Posted on 23-06-2022 , by: admin , in , 0 Comments

In case you are wondering who “she” is and what school she went to, Doris is an open source, massively parallel processing (MPP) analytical data warehouse that was under development at Apache Incubator.

Last week, the Apache Software Foundation (ASF) said that Doris had achieved top-level status, which according to the foundation means that a project “has proven its ability to be properly self-governed.” 

The SQL-based data warehouse, which utilizes MySQL analytics, was recently released in version 1.0, its eighth release while undergoing development at the incubator, along with six Connector releases linking Doris to various analytics and processing technologies. It has been built to support online analytical processing (OLAP) workloads, often used in data science scenarios, among others.

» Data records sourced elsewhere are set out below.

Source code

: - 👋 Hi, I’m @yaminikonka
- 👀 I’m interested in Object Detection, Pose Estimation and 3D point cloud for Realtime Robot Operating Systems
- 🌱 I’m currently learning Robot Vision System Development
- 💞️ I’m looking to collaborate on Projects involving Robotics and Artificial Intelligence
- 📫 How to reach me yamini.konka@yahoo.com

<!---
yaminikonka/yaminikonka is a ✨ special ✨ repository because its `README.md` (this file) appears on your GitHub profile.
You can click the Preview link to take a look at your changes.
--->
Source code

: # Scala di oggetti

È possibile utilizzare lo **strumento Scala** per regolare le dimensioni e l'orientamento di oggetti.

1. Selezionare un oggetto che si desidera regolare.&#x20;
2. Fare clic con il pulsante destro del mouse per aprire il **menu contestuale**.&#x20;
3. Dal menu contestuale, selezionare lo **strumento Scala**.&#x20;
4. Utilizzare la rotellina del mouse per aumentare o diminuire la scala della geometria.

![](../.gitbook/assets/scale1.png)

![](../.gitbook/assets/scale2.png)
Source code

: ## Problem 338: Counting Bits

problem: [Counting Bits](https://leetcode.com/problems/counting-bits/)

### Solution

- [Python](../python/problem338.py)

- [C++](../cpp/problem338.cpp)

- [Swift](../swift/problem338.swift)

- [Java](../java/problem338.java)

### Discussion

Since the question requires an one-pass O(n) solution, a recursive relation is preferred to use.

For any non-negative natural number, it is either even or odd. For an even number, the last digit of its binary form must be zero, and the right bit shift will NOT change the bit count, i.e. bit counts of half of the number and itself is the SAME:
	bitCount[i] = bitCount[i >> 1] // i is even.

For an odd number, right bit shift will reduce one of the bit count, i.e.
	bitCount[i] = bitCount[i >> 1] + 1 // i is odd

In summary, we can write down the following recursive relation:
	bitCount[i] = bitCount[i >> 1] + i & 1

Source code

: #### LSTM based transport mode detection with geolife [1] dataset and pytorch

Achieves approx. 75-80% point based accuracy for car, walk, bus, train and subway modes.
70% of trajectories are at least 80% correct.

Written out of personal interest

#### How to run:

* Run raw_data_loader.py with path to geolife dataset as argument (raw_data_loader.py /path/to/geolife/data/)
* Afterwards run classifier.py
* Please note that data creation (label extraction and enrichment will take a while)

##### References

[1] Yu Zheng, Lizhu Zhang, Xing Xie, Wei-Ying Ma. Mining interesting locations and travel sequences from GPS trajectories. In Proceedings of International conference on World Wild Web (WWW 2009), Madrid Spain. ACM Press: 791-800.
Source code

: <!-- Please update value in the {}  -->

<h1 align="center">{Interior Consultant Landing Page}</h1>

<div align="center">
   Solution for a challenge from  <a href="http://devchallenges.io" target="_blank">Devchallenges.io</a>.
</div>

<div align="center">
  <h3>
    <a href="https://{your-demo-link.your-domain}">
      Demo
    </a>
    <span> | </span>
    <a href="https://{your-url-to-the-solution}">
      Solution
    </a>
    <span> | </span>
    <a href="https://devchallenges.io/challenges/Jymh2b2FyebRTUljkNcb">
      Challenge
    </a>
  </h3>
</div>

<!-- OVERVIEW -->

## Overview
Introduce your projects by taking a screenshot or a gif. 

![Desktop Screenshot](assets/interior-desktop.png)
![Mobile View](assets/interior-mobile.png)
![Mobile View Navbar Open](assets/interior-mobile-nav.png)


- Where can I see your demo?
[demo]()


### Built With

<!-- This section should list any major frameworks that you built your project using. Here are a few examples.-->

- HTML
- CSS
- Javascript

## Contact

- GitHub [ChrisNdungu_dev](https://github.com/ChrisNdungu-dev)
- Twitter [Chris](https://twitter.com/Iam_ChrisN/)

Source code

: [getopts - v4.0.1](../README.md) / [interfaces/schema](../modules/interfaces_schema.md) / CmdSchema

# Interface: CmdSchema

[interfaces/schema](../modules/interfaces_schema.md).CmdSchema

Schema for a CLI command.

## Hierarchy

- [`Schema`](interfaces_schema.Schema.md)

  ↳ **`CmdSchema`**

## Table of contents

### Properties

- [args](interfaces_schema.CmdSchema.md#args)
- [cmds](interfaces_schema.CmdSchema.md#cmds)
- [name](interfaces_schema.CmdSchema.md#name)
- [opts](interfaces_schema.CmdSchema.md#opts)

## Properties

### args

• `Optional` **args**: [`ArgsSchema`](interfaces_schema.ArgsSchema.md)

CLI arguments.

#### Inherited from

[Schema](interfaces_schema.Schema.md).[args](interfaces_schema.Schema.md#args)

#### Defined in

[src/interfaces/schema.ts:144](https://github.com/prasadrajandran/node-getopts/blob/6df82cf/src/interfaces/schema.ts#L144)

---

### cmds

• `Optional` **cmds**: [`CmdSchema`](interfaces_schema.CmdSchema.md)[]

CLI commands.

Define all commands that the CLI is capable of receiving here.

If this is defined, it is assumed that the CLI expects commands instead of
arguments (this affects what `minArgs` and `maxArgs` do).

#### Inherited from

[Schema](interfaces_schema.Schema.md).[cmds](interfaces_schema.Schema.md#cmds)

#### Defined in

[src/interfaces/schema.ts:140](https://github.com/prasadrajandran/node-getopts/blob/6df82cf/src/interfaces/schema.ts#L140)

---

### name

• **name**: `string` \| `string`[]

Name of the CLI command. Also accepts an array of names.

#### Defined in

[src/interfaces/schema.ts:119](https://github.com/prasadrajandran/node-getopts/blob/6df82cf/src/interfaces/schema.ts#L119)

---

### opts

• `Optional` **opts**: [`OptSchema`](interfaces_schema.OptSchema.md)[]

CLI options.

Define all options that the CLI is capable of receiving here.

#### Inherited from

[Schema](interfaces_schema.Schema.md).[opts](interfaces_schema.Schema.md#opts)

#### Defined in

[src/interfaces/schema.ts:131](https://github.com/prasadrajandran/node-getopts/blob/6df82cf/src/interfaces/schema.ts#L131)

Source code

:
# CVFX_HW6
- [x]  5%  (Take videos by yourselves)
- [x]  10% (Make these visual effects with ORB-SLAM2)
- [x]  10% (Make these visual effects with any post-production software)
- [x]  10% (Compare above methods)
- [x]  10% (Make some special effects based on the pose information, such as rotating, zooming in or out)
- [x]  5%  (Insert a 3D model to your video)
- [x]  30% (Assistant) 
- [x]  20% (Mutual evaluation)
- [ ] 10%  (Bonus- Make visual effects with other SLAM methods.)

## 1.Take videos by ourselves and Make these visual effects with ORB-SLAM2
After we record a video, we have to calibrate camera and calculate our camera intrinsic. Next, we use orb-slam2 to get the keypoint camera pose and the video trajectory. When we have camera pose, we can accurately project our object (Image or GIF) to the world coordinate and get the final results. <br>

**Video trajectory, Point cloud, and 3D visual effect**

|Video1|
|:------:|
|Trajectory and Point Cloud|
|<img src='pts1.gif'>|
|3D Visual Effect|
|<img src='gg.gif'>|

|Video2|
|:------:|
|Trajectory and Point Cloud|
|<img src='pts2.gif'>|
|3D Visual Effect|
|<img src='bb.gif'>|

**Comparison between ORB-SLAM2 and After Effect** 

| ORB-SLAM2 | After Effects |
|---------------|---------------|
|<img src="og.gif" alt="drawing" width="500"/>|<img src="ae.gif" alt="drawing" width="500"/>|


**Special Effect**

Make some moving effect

Doris was born inside Chinese internet search giant Baidu, dubbed as Palo then, as a data warehousing system for its advertisement business before being open sourced in 2017 and entering the Apache Incubator in 2018.

Doris has roots in Apache Impala and Google Mesa

Doris is based on the technology integration of Google Mesa and Apache Impala, an open source MPP SQL query engine developed in 2012 and based on the underpinnings of Google F1.

Mesa, which was designed around 2014 to be a highly scalable analytic data warehousing system, was used to store critical measurement data related to Google’s Internet advertising business.

According to its developers, both at Baidu and at the Apache Incubator, the database offers simple design architecture while providing high availability, reliability, fault tolerance, and scalability.

“The simplicity (of developing, deploying and using) and meeting many data serving requirements in a single system are the main features of Doris,” the Apache Software Foundation said in a statement, adding that the data warehouse supports multidimensional reporting, user portraits, ad-hoc queries, and real-time dashboards.

Other features of Doris include columnar storage, parallel execution, vectorization technology, query optimization, ANSI SQL, and integration with big data ecosystems via Connector support for Apache Flink, Apache Hive, Apache Hudi, Apache Iceberg, Apache Spark, and ElasticSearch, among other systems.

Uptake of open source databases forecast to grow

Uptake of enterprise-grade, open source databases is expected to grow. In Gartner’s State of the Open-Source DBMS Market 2019 report, the consulting firm predicted that more than 70% of new in-house applications will be developed on an Open Source Database Management System (OSDBMS) or an OSDBMS-based Database Platform-as-a-Service (dbPaaS) by 2022.

In adiditon, as data proliferates and businesses’ need for real-time analytics grows, a simple yet massively parallel processing database that is also open source, seems to be the need of the hour.

“As data volumes have grown, MPP databases became the only realistic way to process data quickly enough or cheaply enough to meet organizations demands,” said David Menninger, research director at Ventana Research.

Cloud fuels use of MPP databases

The other trends fueling MPP databases are the availability of relatively inexpensive cloud-based instances of servers, which can be used as part of the MPP configuration, thus eliminating the need to procure and install the physical hardware these systems use, Menninger said.

Further, making a case for Doris, Menninger said that while there are many MPP database alternatives, some of which are open sourced, there isn’t really an open source MySQL option.

“MySQL itself and MariaDb have been extended to support larger analytical workloads, but they were initially designed for transaction processing,” Menninger said, adding that open source NoSQL database Greenplum and hyperscaler services such as Google BigQuery, Amazon RedShift and Microsoft Synapse could be considered as rivals to Doris.

ClickHouse, Apache Druid, and Apache Pinot could also be considered rivals, said Sanjeev Mohan, former research vice president of big data and analytics at Gartner.

Doris offers architectural simplicity, fast query times

According to the Apache Foundation, using Doris could have multiple advantages, such as architectural simplicity and faster query times.

One of the reason behind Doris’ simplicity is its non-dependency on multiple components for tasks such as class management, synchronization and communication.

The reason behind fast query times can be attributed to vectorization, a process that allows a program or an algorithm to operate on a multiple set of values at one time rather than a single value.

Another benefit of the data warehouse, according to the developers at the Apache Foundation, is Doris’ ability to handle concurrencies, updates and deletes of data. Concurrencies can be termed as events or requests from multiple users to process data and gain insights from the database at the same time.

The need for concurrencies has increased because most organizations are now allowing many employees to access data in order to drive insights, in contrast to past practices, which called for mainly C-suite executives and specialists to have access to analytics.

Apache Doris is currently being used in more than 500 enterprises globally.